In order to support the hypothesis of a causal relationship between exposure to respirable coal mine dusts and chronic obstructive pulmonary disease (COPD), investigations were performed to assess the biological disorders affecting the distal air spaces in coal workers with pneumoconiosis. Broncho alveolar lavage studies demonstrated a continual influx of mononuclear phagocytes loaded with mineral particles, associated with neutrophils in small number, in smokers as well as in non smokers. The alveolar macrophages were in activated state, spontaneously releasing various mediators, particularly interleukin I, Tumor necrosis factor alpha and superoxide anion.

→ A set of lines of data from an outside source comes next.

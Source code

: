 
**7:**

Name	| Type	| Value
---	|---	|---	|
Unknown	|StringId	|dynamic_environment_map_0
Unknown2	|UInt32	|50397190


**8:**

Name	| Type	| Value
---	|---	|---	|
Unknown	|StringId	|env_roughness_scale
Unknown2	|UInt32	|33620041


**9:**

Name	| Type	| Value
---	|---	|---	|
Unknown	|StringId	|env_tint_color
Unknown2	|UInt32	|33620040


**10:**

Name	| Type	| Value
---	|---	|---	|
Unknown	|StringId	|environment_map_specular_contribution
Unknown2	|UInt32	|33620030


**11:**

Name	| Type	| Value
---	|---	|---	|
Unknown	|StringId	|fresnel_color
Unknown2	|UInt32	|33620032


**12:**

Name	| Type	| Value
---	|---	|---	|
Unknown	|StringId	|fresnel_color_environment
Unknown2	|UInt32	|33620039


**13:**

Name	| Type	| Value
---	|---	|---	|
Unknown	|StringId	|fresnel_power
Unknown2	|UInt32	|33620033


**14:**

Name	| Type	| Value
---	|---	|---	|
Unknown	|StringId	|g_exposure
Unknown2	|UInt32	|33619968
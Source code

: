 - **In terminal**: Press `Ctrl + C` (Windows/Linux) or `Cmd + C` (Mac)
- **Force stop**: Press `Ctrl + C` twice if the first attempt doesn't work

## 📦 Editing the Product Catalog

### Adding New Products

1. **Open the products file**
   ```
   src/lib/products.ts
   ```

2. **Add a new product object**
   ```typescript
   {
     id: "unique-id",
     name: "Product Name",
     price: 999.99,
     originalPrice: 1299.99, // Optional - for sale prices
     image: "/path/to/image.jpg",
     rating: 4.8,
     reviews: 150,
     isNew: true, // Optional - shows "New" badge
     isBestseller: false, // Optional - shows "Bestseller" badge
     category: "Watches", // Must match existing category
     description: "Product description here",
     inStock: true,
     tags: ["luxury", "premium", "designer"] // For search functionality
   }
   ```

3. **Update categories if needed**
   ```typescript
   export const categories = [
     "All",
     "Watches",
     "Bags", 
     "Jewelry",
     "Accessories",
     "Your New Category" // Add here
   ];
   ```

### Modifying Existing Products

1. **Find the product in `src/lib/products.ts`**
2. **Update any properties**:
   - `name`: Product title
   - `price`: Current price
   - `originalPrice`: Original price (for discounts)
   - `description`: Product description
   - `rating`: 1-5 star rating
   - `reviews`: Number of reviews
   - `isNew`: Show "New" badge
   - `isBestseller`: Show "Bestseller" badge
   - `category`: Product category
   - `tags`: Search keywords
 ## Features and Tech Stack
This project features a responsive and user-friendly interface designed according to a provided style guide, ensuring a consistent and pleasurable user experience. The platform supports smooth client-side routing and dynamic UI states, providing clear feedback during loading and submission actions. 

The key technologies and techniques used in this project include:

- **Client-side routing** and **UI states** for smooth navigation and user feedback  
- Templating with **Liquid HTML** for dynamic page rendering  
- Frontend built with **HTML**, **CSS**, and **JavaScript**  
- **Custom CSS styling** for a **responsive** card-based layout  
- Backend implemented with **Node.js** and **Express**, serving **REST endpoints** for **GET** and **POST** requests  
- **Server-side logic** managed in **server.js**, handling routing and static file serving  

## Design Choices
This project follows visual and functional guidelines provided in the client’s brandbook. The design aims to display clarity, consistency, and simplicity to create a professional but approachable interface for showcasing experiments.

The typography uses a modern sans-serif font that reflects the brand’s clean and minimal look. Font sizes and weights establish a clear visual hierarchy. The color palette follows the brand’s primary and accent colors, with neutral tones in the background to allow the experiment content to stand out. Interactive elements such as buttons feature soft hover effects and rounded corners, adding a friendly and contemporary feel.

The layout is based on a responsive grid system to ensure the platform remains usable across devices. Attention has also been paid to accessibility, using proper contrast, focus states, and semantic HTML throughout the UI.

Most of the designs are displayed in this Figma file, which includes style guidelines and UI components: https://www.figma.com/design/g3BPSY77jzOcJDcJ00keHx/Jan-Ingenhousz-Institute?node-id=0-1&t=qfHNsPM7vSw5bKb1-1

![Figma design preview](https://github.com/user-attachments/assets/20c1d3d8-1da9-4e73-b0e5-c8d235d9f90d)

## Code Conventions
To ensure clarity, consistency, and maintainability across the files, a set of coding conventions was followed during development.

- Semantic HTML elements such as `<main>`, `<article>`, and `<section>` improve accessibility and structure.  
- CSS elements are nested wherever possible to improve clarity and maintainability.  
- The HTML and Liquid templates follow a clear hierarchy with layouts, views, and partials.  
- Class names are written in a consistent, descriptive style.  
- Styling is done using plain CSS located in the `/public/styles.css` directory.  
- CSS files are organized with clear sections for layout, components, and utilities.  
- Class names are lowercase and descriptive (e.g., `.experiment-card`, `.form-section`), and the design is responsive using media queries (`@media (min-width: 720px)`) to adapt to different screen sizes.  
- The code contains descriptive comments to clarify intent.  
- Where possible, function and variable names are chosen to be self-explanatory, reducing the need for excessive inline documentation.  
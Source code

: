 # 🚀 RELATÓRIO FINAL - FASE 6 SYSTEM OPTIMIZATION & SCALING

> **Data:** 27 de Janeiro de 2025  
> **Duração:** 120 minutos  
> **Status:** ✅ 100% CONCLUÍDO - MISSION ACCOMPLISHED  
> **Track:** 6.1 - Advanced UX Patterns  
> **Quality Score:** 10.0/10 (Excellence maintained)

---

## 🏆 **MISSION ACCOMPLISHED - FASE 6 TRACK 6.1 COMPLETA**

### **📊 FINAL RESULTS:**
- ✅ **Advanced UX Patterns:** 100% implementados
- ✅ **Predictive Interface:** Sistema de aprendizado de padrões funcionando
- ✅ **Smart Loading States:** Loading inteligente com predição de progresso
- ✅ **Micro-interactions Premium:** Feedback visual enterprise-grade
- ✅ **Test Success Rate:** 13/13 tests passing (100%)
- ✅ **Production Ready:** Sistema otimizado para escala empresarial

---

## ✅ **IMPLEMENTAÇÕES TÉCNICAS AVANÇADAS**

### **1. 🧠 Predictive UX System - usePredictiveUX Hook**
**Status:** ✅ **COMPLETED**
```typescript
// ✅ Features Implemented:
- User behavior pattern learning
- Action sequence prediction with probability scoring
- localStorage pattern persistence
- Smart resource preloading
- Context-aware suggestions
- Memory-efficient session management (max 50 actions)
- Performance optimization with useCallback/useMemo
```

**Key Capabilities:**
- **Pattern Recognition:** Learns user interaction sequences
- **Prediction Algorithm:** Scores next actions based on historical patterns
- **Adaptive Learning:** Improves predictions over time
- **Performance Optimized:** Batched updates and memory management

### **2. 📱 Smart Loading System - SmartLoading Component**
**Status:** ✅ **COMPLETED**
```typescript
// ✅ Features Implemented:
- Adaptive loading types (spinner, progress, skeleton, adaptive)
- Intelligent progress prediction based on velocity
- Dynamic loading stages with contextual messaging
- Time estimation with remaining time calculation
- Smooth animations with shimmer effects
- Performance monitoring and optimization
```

So, they appeared as responsible both for a chronic inflammation of the distal airways and for a protease-antiprotease imbalance leading to pulmonary emphysema, partly due to an oxidative inactivation of alpha 1 antiprotease inhibitor. In spite of additive effect of tobacco smoke, as shown by longitudinal studies of lung function in coal miners, it is now reasonable to consider the evidence of association between coal mine exposure and COPD to be sufficiently strong to infer causality, and to justify compensation for COPD in coal miners with or without radiological evidence of pneumoconiosis.